Due to this incident, it all starting to fall together now, you know? You were spoiled. You were rich, wore expensive clothes, and jewelry. Your parents loved you and gave you anything you asked for. You drove a Mercedes Benz and always had cash in your wallet. I couldn't fathom how much I'd love to live my life one day in your shoes. However, you were still this sad, lonely person that just couldn't be content in life no matter what was handed down to you. Now, it's evident why things happen the way they do. It's evident why you are so unhappy, and why you live your life in such depression even though you basically have the whole world in the palm of your hands.
I was the type of person to make everyone feel as if they had some place on earth and deserved to be loved. I always wanted to be the person that lifted everyone's spirits up, and help make their lives better if I had the ability to... But you — you do not deserve to be loved. You do not deserve to be cared for or catered to.
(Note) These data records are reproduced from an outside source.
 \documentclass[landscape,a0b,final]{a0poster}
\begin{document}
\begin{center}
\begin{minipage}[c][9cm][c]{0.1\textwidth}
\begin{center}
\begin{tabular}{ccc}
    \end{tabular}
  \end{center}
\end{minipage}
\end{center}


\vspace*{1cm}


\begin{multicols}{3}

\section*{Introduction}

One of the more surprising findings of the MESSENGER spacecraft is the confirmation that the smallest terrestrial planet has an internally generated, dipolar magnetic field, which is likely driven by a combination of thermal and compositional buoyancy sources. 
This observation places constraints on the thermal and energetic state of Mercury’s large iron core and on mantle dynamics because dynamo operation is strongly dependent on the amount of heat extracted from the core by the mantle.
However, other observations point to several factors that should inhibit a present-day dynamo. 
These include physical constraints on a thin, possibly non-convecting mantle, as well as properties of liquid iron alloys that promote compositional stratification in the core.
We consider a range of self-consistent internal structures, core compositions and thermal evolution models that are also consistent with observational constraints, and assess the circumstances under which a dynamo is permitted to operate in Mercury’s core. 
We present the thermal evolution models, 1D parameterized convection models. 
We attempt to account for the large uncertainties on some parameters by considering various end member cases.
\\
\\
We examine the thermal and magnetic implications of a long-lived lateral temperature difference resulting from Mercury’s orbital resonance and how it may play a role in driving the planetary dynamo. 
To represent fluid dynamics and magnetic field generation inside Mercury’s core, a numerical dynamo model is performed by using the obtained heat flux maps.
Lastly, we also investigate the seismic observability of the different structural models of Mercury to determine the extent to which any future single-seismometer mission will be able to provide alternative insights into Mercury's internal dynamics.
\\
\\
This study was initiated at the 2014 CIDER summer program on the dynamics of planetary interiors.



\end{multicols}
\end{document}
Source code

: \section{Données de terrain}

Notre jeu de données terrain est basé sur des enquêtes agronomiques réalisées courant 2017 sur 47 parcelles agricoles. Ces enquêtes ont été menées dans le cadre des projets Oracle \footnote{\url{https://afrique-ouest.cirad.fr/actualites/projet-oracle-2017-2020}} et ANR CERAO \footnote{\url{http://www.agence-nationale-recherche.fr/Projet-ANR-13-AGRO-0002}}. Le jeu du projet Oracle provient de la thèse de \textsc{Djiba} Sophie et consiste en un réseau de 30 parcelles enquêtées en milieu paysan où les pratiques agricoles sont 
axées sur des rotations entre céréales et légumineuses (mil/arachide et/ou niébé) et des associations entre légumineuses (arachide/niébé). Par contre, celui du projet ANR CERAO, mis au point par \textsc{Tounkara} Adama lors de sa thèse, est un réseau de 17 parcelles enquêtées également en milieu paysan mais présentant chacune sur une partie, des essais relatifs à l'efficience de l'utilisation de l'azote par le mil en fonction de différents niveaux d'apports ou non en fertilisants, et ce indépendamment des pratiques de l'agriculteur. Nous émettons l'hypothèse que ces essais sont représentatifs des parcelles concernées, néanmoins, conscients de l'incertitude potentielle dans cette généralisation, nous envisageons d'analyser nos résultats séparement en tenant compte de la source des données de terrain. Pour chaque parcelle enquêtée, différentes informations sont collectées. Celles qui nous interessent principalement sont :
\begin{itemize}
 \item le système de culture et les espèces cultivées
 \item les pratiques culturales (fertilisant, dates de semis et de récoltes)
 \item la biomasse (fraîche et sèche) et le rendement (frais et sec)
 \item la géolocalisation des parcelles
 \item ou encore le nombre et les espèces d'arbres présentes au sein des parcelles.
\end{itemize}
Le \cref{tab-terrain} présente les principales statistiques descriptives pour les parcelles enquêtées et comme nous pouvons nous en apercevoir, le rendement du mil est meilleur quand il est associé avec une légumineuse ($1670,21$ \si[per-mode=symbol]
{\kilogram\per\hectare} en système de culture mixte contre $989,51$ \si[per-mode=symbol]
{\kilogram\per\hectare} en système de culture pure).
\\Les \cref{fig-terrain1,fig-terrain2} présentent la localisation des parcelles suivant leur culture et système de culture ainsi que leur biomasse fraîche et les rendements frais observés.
You don't deserve anyone's time. You do not deserve anything from anyone, because you, yourself, can't even find it in yourself to accept what's given to you due to your selfishness as a person. You see, no amount of empathy and no amount of remorse will make your life any better. No matter how much you try, it will never be quite enough. No matter how much good you do, and how much you give to your community… It will always mean nothing, because you-- you are a repugnant, and envious person looking for ways to make others drown along with your sad misery… And I hope that as a psychology major — before you ever take charge of someone's emotions and try to figure out what's wrong with them, or why they are the way they are-- you take the time to self-invest in yourself, and figure out what makes you the hateful, jealous girl that you are today. I also hope you work on that before you tell others what they have to work on, because that would be hypocritical. No one deserves help from those, who themselves, cannot be helped.
So, good luck on your life. I hope one day you can become the person you always struggled so hard to be.